(Items from a data source)
○ ○ ○ ○
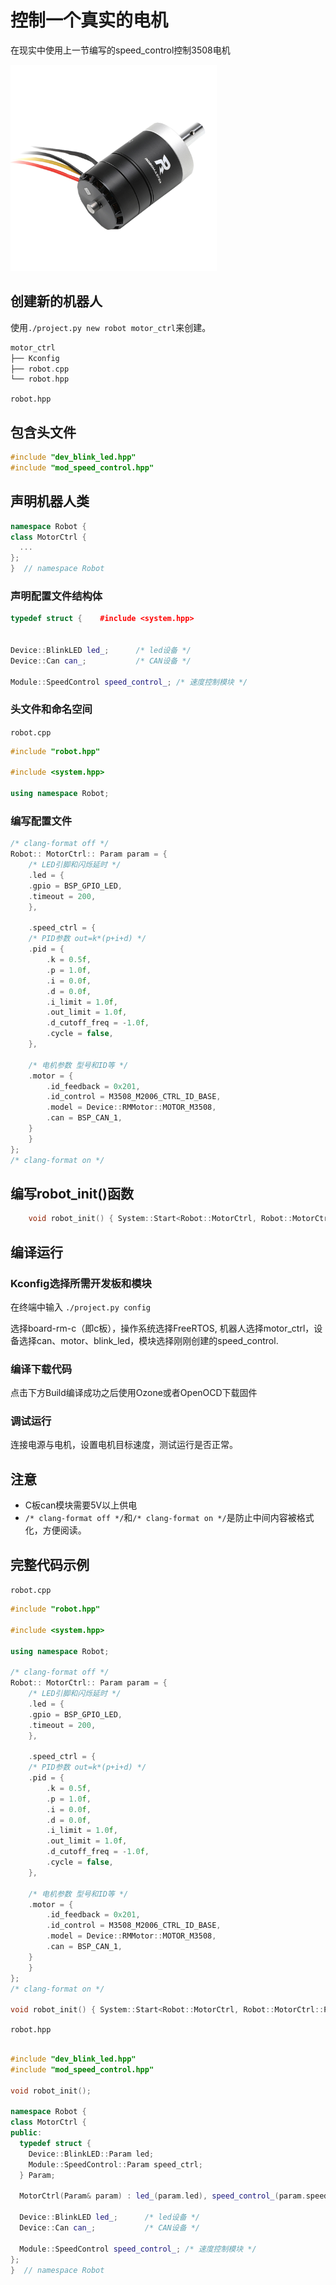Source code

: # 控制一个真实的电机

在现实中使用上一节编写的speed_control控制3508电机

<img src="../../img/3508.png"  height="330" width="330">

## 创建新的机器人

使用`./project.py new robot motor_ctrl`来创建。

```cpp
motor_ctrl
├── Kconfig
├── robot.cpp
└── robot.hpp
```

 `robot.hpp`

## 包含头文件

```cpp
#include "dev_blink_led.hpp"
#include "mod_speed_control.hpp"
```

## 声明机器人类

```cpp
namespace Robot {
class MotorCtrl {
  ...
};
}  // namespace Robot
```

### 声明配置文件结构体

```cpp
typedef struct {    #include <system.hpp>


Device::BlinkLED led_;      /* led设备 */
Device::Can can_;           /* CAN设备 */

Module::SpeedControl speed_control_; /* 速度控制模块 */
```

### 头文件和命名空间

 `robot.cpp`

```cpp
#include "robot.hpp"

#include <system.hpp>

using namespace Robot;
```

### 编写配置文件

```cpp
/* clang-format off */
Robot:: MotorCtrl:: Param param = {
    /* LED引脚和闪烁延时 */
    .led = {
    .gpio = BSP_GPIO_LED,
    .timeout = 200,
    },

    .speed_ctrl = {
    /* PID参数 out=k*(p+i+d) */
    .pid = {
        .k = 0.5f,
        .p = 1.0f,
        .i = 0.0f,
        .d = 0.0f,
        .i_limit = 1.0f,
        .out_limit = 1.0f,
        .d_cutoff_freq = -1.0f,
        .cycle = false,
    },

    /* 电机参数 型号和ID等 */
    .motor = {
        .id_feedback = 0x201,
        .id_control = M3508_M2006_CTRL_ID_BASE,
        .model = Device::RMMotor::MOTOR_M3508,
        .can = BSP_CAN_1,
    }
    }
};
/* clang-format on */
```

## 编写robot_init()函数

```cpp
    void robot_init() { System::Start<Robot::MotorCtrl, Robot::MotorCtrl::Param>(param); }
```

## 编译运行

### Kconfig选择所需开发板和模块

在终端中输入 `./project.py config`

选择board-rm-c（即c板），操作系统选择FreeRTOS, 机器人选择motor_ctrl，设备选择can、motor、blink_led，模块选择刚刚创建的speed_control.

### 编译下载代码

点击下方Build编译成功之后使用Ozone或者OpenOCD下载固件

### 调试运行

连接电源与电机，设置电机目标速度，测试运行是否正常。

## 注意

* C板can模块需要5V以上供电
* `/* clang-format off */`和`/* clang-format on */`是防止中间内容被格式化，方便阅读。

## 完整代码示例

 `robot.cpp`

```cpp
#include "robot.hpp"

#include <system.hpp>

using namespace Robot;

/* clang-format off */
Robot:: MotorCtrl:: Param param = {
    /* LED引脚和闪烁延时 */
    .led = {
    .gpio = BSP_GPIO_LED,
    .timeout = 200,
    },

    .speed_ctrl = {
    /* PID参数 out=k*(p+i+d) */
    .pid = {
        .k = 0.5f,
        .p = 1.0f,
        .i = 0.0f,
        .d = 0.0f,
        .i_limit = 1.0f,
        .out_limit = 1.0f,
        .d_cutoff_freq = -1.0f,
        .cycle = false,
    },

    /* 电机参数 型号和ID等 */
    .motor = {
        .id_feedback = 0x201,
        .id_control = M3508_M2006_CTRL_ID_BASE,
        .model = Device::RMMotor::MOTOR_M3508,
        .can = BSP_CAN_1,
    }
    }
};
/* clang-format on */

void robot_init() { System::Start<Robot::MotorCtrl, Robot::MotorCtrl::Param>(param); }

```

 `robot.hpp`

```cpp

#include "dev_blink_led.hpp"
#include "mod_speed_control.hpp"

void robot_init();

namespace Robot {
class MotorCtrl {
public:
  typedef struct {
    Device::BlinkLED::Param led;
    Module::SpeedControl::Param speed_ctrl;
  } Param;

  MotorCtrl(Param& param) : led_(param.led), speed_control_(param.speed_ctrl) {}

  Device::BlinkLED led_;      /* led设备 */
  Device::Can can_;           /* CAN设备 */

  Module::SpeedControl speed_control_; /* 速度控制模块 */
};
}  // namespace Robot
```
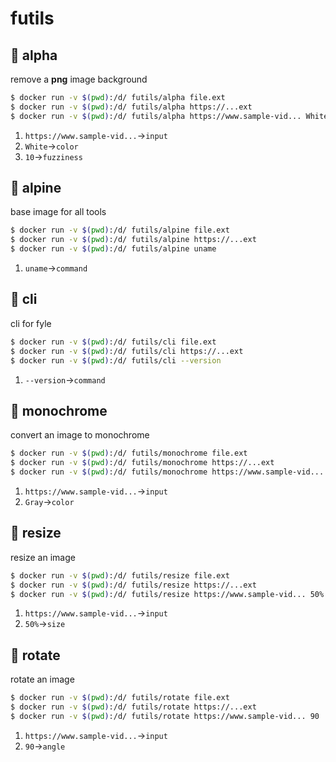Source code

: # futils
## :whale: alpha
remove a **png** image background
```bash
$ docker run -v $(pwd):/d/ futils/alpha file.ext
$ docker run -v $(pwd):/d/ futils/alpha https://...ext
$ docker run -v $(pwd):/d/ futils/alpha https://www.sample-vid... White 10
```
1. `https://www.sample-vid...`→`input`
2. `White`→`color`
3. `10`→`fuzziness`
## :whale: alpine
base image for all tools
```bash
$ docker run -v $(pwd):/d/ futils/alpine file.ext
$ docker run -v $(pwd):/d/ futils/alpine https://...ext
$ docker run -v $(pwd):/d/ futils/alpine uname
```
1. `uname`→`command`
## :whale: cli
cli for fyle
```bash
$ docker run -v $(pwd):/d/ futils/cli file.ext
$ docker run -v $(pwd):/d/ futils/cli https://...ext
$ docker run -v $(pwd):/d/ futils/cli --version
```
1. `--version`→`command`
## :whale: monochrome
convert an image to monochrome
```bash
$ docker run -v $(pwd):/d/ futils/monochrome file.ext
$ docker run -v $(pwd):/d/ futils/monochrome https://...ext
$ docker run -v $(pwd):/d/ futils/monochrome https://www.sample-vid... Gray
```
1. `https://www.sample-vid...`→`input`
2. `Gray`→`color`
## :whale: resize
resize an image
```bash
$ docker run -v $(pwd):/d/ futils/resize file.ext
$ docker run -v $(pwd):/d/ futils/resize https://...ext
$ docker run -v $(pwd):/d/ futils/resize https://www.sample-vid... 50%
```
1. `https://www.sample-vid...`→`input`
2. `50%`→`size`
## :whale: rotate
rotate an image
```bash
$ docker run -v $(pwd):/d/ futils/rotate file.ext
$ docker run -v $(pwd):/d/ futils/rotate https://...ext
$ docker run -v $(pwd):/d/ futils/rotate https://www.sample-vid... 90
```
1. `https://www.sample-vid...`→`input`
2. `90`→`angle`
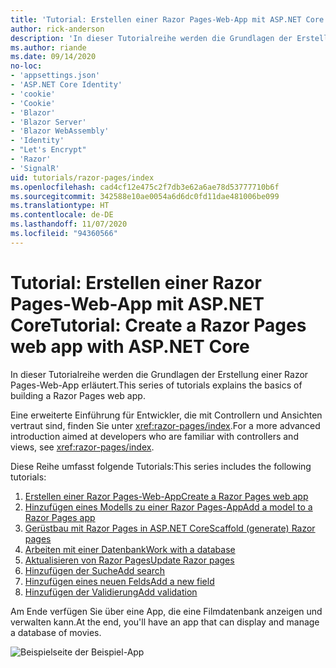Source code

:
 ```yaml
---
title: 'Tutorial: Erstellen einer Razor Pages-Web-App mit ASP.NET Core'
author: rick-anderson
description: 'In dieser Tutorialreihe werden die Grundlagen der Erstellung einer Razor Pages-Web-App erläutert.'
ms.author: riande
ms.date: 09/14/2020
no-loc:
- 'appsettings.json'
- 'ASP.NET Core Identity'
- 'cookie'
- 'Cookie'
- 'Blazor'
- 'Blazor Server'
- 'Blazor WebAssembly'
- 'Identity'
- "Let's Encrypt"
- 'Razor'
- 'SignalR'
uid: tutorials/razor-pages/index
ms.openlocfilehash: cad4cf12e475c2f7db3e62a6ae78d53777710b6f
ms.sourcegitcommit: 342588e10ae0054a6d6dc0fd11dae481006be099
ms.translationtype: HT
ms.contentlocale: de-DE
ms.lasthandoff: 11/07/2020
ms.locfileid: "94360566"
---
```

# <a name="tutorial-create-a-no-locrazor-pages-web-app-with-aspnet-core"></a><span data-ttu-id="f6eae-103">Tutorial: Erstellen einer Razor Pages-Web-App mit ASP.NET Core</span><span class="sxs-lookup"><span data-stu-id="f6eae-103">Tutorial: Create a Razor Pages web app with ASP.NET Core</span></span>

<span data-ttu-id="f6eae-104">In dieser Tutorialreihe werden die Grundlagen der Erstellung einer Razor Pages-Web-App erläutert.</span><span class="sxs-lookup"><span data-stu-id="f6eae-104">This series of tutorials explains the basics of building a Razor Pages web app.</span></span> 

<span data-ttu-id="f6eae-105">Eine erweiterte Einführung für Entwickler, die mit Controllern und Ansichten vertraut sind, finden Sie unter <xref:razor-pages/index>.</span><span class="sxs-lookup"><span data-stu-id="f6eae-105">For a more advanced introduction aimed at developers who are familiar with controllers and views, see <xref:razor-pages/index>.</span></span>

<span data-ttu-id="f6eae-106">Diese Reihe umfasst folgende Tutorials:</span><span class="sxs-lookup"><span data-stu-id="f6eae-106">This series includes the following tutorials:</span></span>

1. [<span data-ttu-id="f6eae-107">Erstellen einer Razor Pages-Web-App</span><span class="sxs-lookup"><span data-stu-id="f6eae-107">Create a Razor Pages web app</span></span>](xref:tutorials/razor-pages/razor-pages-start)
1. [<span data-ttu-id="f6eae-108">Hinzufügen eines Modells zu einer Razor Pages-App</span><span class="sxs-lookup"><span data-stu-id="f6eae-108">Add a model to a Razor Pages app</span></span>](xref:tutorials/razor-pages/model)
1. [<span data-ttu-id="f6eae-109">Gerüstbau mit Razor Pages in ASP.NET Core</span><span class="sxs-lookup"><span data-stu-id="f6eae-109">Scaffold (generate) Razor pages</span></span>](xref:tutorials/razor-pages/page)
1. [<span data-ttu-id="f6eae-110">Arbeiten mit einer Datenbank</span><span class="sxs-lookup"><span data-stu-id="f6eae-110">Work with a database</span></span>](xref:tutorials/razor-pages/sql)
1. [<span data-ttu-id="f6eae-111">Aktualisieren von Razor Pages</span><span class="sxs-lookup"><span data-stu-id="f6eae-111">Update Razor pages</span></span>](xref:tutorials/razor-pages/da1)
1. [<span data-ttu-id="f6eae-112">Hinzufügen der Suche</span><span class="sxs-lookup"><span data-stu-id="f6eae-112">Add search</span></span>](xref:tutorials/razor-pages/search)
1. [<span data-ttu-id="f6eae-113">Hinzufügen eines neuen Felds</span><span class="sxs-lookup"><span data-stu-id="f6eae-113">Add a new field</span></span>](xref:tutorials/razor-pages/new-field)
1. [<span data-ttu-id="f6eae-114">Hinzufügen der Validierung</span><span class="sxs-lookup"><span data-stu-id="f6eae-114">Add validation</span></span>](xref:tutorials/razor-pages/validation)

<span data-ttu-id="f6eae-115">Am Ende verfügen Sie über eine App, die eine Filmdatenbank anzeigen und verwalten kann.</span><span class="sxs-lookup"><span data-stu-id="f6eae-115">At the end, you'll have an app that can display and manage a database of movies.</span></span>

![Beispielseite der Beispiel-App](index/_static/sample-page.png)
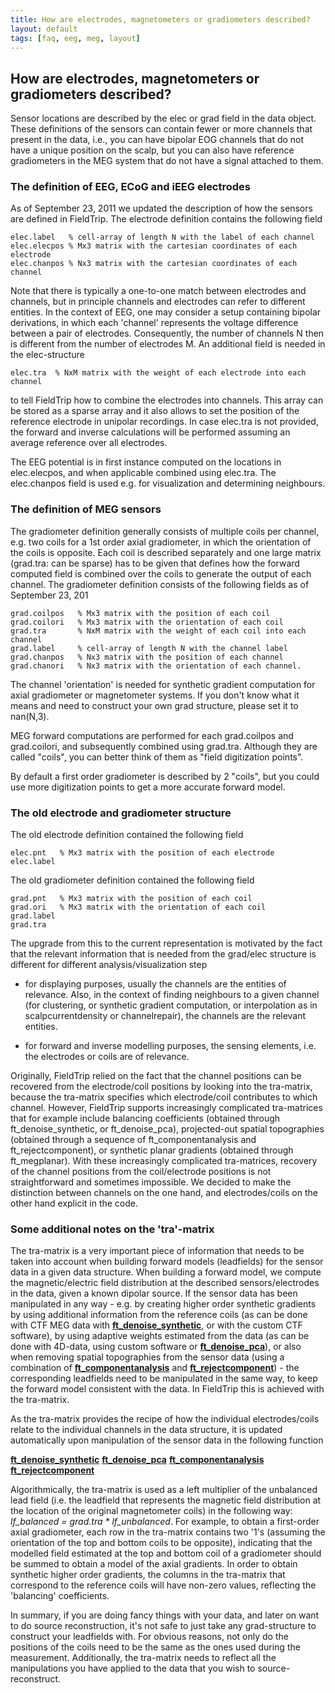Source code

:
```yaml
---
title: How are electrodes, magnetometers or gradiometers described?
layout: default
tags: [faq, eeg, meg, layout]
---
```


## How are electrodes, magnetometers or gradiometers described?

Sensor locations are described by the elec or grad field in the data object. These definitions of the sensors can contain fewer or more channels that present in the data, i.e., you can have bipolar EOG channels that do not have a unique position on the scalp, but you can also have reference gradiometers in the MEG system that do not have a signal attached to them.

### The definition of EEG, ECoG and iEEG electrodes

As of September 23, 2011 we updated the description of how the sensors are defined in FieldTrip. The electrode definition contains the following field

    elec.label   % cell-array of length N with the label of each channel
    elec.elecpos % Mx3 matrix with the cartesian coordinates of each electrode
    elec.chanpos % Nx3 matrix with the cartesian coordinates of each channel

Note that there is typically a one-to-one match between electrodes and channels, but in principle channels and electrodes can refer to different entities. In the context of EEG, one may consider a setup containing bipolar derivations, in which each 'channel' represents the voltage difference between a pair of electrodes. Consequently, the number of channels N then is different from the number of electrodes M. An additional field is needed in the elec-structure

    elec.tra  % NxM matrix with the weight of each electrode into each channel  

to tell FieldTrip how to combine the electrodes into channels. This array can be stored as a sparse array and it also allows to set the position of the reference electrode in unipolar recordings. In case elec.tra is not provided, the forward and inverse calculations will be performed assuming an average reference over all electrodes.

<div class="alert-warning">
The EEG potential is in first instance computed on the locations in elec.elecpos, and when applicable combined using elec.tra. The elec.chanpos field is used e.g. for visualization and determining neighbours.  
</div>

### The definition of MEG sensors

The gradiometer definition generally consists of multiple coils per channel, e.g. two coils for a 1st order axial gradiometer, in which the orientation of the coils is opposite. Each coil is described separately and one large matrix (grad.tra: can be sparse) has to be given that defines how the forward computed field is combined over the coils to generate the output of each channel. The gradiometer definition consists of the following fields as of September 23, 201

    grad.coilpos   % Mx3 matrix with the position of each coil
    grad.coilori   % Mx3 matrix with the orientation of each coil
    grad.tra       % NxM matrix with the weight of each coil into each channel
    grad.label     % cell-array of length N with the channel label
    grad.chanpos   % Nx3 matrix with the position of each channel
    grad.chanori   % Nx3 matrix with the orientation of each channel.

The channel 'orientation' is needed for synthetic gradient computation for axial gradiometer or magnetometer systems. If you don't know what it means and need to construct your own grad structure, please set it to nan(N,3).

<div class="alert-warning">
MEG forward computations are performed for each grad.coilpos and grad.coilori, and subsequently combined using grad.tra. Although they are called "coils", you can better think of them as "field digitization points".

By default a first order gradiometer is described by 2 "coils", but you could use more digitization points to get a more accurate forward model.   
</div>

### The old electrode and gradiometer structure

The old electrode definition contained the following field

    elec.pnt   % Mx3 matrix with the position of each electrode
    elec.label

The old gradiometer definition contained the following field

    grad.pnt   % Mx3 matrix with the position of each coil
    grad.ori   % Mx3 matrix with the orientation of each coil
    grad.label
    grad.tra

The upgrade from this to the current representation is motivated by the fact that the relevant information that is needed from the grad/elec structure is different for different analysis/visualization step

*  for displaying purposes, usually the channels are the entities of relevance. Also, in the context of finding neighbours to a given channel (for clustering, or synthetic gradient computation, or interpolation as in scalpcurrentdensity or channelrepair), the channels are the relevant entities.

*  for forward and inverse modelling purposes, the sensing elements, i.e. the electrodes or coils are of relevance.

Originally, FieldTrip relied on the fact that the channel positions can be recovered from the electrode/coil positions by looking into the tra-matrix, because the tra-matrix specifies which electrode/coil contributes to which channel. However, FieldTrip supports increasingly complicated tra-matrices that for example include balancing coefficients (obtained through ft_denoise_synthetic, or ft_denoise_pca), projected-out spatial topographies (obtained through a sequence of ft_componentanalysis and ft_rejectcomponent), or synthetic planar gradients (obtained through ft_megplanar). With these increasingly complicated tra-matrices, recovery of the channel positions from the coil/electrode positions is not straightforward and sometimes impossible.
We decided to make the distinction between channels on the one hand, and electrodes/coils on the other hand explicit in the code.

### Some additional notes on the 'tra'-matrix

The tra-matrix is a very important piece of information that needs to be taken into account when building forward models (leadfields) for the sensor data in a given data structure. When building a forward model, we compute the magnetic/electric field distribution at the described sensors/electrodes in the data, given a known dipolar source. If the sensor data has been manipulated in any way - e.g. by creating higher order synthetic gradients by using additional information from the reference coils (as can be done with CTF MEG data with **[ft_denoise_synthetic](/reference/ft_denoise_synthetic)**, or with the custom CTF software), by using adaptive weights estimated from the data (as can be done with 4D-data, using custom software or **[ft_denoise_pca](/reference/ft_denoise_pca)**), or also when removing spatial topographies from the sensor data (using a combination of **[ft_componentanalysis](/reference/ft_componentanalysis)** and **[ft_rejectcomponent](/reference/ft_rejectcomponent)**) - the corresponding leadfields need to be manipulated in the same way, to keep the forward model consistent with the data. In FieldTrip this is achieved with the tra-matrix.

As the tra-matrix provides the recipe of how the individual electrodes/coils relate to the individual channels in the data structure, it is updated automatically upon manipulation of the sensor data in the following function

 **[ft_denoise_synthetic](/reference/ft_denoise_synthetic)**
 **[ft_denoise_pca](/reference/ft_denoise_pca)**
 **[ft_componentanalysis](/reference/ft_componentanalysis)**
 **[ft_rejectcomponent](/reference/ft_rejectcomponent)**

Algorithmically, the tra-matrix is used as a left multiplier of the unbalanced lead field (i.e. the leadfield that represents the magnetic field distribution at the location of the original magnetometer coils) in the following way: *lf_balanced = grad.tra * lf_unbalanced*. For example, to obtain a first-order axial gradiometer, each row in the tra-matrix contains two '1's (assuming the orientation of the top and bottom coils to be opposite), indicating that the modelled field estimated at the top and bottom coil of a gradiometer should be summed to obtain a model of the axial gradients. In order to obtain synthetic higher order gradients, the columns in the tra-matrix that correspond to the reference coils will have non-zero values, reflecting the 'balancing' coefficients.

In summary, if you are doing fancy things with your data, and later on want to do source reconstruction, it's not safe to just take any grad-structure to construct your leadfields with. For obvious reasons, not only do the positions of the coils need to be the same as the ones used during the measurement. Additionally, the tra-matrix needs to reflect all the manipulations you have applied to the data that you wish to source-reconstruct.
○ ○ ○ ○
__Task description__: Return every line from the entries above that contains the word "layout".

__Exercise result__:
layout: default
tags: [faq, eeg, meg, layout]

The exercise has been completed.